British fell runner (born 1971)

Gavin Bland (born 21 November 1971) is a British fell runner who was a British and English champion and represented his country at the World Mountain Running Trophy.

==Biography==
Gavin Bland was born in 1971 in Penrith, Cumbria, and grew up on his family's farm in Borrowdale. The prominent fell runner Billy Bland is his uncle, and several other members of his family were active in the sport. He attended Keswick School, leaving aged sixteen to work on the family farm.

Bland was successful in races as a youth. His first senior race was in 1989. Perhaps the most notable performance in the early part of his running career was a second place in the junior race at the World Mountain Running Trophy in 1990. He also represented England in senior races at the World Mountain Running Trophy in 1991 and 1992.

In 1991, Bland won the English Fell Running Championships and was second to Keith Anderson in the British Championships. In 1999, he won both the British and English Championships. This was despite being a self-acknowledged "lazy trainer", though his work as a shepherd meant that he spent a lot of time on the fells in addition to his specific training.

Throughout the 1990s, Bland was particularly successful at the most prestigious or "classic" long fell races.
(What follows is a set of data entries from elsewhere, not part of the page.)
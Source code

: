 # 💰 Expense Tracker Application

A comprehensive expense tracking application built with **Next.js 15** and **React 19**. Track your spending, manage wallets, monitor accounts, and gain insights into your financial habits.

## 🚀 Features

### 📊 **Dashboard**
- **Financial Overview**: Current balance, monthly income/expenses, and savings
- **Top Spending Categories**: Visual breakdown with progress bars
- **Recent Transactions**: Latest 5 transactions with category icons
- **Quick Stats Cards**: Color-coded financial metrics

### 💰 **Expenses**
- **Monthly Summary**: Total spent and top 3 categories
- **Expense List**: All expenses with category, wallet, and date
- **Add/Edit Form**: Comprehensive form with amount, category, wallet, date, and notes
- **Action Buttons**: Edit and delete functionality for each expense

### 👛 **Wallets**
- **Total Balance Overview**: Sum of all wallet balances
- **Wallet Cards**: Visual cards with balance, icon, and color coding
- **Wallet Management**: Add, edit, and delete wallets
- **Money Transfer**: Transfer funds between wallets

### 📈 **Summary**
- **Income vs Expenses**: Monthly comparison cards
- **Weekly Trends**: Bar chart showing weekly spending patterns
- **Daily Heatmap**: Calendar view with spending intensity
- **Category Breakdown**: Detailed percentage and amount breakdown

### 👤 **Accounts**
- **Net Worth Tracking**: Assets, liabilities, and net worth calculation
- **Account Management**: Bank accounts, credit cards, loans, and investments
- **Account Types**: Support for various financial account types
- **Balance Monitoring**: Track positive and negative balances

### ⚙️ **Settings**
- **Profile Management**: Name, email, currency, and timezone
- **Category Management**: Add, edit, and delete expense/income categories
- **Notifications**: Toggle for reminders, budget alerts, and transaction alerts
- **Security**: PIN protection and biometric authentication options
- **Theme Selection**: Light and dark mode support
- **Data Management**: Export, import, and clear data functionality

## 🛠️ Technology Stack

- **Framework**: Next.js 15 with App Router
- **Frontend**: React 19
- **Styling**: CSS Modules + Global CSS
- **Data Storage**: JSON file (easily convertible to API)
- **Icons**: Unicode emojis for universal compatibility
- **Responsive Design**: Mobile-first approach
His wins included the Ben Nevis Race, Borrowdale, the Ennerdale Horseshoe, the Peris Horseshoe, the Three Peaks, Wasdale, the Welsh 1000m Peaks, the Edale Skyline, Duddon Valley, Holme Moss, the Three Shires and the Langdale Horseshoe.

After the interruption of fell running by the 2001 foot-and-mouth outbreak, Bland featured less prominently in races but had occasional returns to good form, winning counters in the English or British Championships series at Langdale in 2003 and Silent Valley in 2013. He still holds the race records for the Three Shires, Peris Horseshoe and the Carnethy 5.